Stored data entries
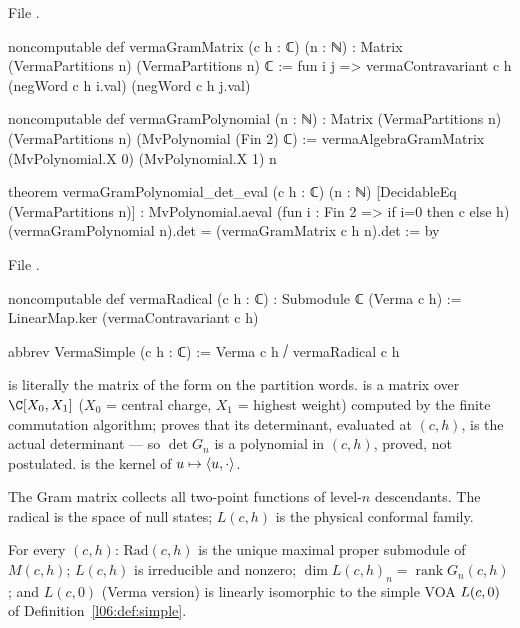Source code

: File .
\begin{leancode}
noncomputable def vermaGramMatrix (c h : ℂ) (n : ℕ) :
    Matrix (VermaPartitions n) (VermaPartitions n) ℂ := fun i j =>
  vermaContravariant c h (negWord c h i.val) (negWord c h j.val)

noncomputable def vermaGramPolynomial (n : ℕ) :
    Matrix (VermaPartitions n) (VermaPartitions n) (MvPolynomial (Fin 2) ℂ) :=
  vermaAlgebraGramMatrix (MvPolynomial.X 0) (MvPolynomial.X 1) n

theorem vermaGramPolynomial_det_eval (c h : ℂ) (n : ℕ) [DecidableEq (VermaPartitions n)] :
    MvPolynomial.aeval (fun i : Fin 2 => if i=0 then c else h)
      (vermaGramPolynomial n).det = (vermaGramMatrix c h n).det := by
\end{leancode}
File .
\begin{leancode}
noncomputable def vermaRadical (c h : ℂ) : Submodule ℂ (Verma c h) :=
  LinearMap.ker (vermaContravariant c h)

abbrev VermaSimple (c h : ℂ) := Verma c h ⧸ vermaRadical c h
\end{leancode}

\begin{dictionary}
 is literally the matrix of the form on the partition words. 
 is a matrix over $\C[X_0,X_1]$ ($X_0$ = central charge, $X_1$ = highest
weight) computed by the finite commutation algorithm; \allowbreak{}\allowbreak{} proves that
its determinant, evaluated at $(c,h)$, is the actual determinant --- so $\det G_n$ is a polynomial in
$(c,h)$, proved, not postulated.  is the kernel of $u\mapsto\lsixform{u}{\cdot}$.
\end{dictionary}

\begin{physics}
The Gram matrix collects all two-point functions of level-$n$ descendants. The radical is the space of
null states; $L(c,h)$ is the physical conformal family.
\end{physics}

\begin{theorem}\label{l06:thm:radical}
For every $(c,h)$: $\mathrm{Rad}(c,h)$ is the unique maximal proper submodule of $M(c,h)$; $L(c,h)$ is
irreducible and nonzero; $\dim L(c,h)_n = \operatorname{rank}G_n(c,h)$; and $L(c,0)$ (Verma version) is
linearly isomorphic to the simple VOA $\lsixL$ of Definition~\ref{l06:def:simple}.
\end{theorem}

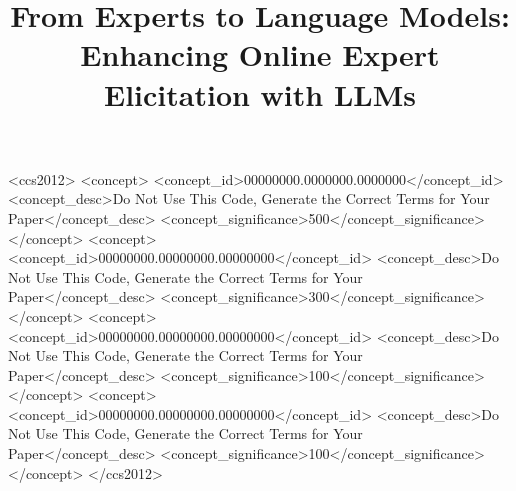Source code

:\documentclass[manuscript,review,anonymous]{acmart}
\begin{document}


\title{From Experts to Language Models: Enhancing Online Expert Elicitation with LLMs}

\begin{abstract}


\end{abstract}

\begin{CCSXML}
<ccs2012>
 <concept>
  <concept_id>00000000.0000000.0000000</concept_id>
  <concept_desc>Do Not Use This Code, Generate the Correct Terms for Your Paper</concept_desc>
  <concept_significance>500</concept_significance>
 </concept>
 <concept>
  <concept_id>00000000.00000000.00000000</concept_id>
  <concept_desc>Do Not Use This Code, Generate the Correct Terms for Your Paper</concept_desc>
  <concept_significance>300</concept_significance>
 </concept>
 <concept>
  <concept_id>00000000.00000000.00000000</concept_id>
  <concept_desc>Do Not Use This Code, Generate the Correct Terms for Your Paper</concept_desc>
  <concept_significance>100</concept_significance>
 </concept>
 <concept>
  <concept_id>00000000.00000000.00000000</concept_id>
  <concept_desc>Do Not Use This Code, Generate the Correct Terms for Your Paper</concept_desc>
  <concept_significance>100</concept_significance>
 </concept>
</ccs2012>
\end{CCSXML}



\clearpage
\maketitle
\end{document}
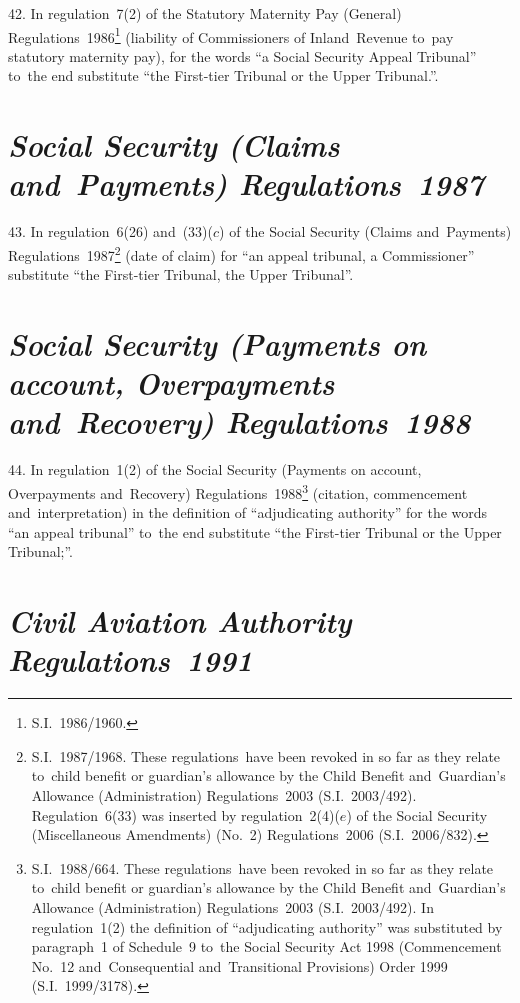 \documentclass[12pt,a4paper]{article}
\begin{document}
42.  In regulation~7(2) of the Statutory Maternity Pay (General) Regulations~1986\footnote{S.I.~1986/1960.} (liability of Commissioners of Inland~Revenue to~pay statutory maternity pay), for the words “a Social Security Appeal Tribunal” to~the end substitute “the First-tier Tribunal or the Upper Tribunal.”.

\enlargethispage{-4\baselineskip}

\section*{\itshape Social Security (Claims and~Payments) Regulations~1987}

43.  In regulation~6(26) and~(33)($c$)  of the Social Security (Claims and~Payments) Regulations~1987\footnote{S.I.~1987/1968. These regulations~have been revoked in so far as they relate to~child benefit or guardian’s allowance by the Child Benefit and~Guardian’s Allowance (Administration) Regulations~2003 (S.I.~2003/492). Regulation~6(33) was inserted by regulation~2(4)($e$) of the Social Security (Miscellaneous Amendments) (No.~2) Regulations~2006 (S.I.~2006/832).} (date of claim) for “an appeal tribunal, a Commissioner” substitute “the First-tier Tribunal, the Upper Tribunal”.

\section*{\itshape Social Security (Payments on account, Overpayments and~Recovery) Regulations~1988}

44.  In regulation~1(2) of the Social Security (Payments on account, Overpayments and~Recovery) Regulations~1988\footnote{S.I.~1988/664. These regulations~have been revoked in so far as they relate to~child benefit or guardian’s allowance by the Child Benefit and~Guardian’s Allowance (Administration) Regulations~2003 (S.I.~2003/492). In regulation~1(2) the definition of “adjudicating authority” was substituted by paragraph~1 of Schedule~9 to~the Social Security Act 1998 (Commencement No.~12 and~Consequential and~Transitional Provisions) Order 1999 (S.I.~1999/3178).} (citation, commencement and~interpretation) in the definition of “adjudicating authority” for the words “an appeal tribunal” to~the end substitute “the First-tier Tribunal or the Upper Tribunal;”.

\section*{\itshape Civil Aviation Authority Regulations~1991}
\end{document}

_Activity_.
An exact copy of the entries above is required; pictures are not part of it.

_Task answer_.
Source code

: File .
\begin{leancode}
noncomputable def vermaGramMatrix (c h : ℂ) (n : ℕ) :
    Matrix (VermaPartitions n) (VermaPartitions n) ℂ := fun i j =>
  vermaContravariant c h (negWord c h i.val) (negWord c h j.val)

noncomputable def vermaGramPolynomial (n : ℕ) :
    Matrix (VermaPartitions n) (VermaPartitions n) (MvPolynomial (Fin 2) ℂ) :=
  vermaAlgebraGramMatrix (MvPolynomial.X 0) (MvPolynomial.X 1) n

theorem vermaGramPolynomial_det_eval (c h : ℂ) (n : ℕ) [DecidableEq (VermaPartitions n)] :
    MvPolynomial.aeval (fun i : Fin 2 => if i=0 then c else h)
      (vermaGramPolynomial n).det = (vermaGramMatrix c h n).det := by
\end{leancode}
File .
\begin{leancode}
noncomputable def vermaRadical (c h : ℂ) : Submodule ℂ (Verma c h) :=
  LinearMap.ker (vermaContravariant c h)

abbrev VermaSimple (c h : ℂ) := Verma c h ⧸ vermaRadical c h
\end{leancode}

\begin{dictionary}
 is literally the matrix of the form on the partition words. 
 is a matrix over $\C[X_0,X_1]$ ($X_0$ = central charge, $X_1$ = highest
weight) computed by the finite commutation algorithm; \allowbreak{}\allowbreak{} proves that
its determinant, evaluated at $(c,h)$, is the actual determinant --- so $\det G_n$ is a polynomial in
$(c,h)$, proved, not postulated.  is the kernel of $u\mapsto\lsixform{u}{\cdot}$.
\end{dictionary}

\begin{physics}
The Gram matrix collects all two-point functions of level-$n$ descendants. The radical is the space of
null states; $L(c,h)$ is the physical conformal family.
\end{physics}

\begin{theorem}\label{l06:thm:radical}
For every $(c,h)$: $\mathrm{Rad}(c,h)$ is the unique maximal proper submodule of $M(c,h)$; $L(c,h)$ is
irreducible and nonzero; $\dim L(c,h)_n = \operatorname{rank}G_n(c,h)$; and $L(c,0)$ (Verma version) is
linearly isomorphic to the simple VOA $\lsixL$ of Definition~\ref{l06:def:simple}.
\end{theorem}

Source code

:\documentclass[manuscript,review,anonymous]{acmart}
\begin{document}


\title{From Experts to Language Models: Enhancing Online Expert Elicitation with LLMs}

\begin{abstract}


\end{abstract}

\begin{CCSXML}
<ccs2012>
 <concept>
  <concept_id>00000000.0000000.0000000</concept_id>
  <concept_desc>Do Not Use This Code, Generate the Correct Terms for Your Paper</concept_desc>
  <concept_significance>500</concept_significance>
 </concept>
 <concept>
  <concept_id>00000000.00000000.00000000</concept_id>
  <concept_desc>Do Not Use This Code, Generate the Correct Terms for Your Paper</concept_desc>
  <concept_significance>300</concept_significance>
 </concept>
 <concept>
  <concept_id>00000000.00000000.00000000</concept_id>
  <concept_desc>Do Not Use This Code, Generate the Correct Terms for Your Paper</concept_desc>
  <concept_significance>100</concept_significance>
 </concept>
 <concept>
  <concept_id>00000000.00000000.00000000</concept_id>
  <concept_desc>Do Not Use This Code, Generate the Correct Terms for Your Paper</concept_desc>
  <concept_significance>100</concept_significance>
 </concept>
</ccs2012>
\end{CCSXML}



\clearpage
\maketitle
\end{document}
 \documentclass[12pt,a4paper]{article}
\begin{document}
42.  In regulation~7(2) of the Statutory Maternity Pay (General) Regulations~1986\footnote{S.I.~1986/1960.} (liability of Commissioners of Inland~Revenue to~pay statutory maternity pay), for the words “a Social Security Appeal Tribunal” to~the end substitute “the First-tier Tribunal or the Upper Tribunal.”.

\enlargethispage{-4\baselineskip}

\section*{\itshape Social Security (Claims and~Payments) Regulations~1987}

43.  In regulation~6(26) and~(33)($c$)  of the Social Security (Claims and~Payments) Regulations~1987\footnote{S.I.~1987/1968. These regulations~have been revoked in so far as they relate to~child benefit or guardian’s allowance by the Child Benefit and~Guardian’s Allowance (Administration) Regulations~2003 (S.I.~2003/492). Regulation~6(33) was inserted by regulation~2(4)($e$) of the Social Security (Miscellaneous Amendments) (No.~2) Regulations~2006 (S.I.~2006/832).} (date of claim) for “an appeal tribunal, a Commissioner” substitute “the First-tier Tribunal, the Upper Tribunal”.

\section*{\itshape Social Security (Payments on account, Overpayments and~Recovery) Regulations~1988}

44.  In regulation~1(2) of the Social Security (Payments on account, Overpayments and~Recovery) Regulations~1988\footnote{S.I.~1988/664. These regulations~have been revoked in so far as they relate to~child benefit or guardian’s allowance by the Child Benefit and~Guardian’s Allowance (Administration) Regulations~2003 (S.I.~2003/492). In regulation~1(2) the definition of “adjudicating authority” was substituted by paragraph~1 of Schedule~9 to~the Social Security Act 1998 (Commencement No.~12 and~Consequential and~Transitional Provisions) Order 1999 (S.I.~1999/3178).} (citation, commencement and~interpretation) in the definition of “adjudicating authority” for the words “an appeal tribunal” to~the end substitute “the First-tier Tribunal or the Upper Tribunal;”.

\section*{\itshape Civil Aviation Authority Regulations~1991}
\end{document}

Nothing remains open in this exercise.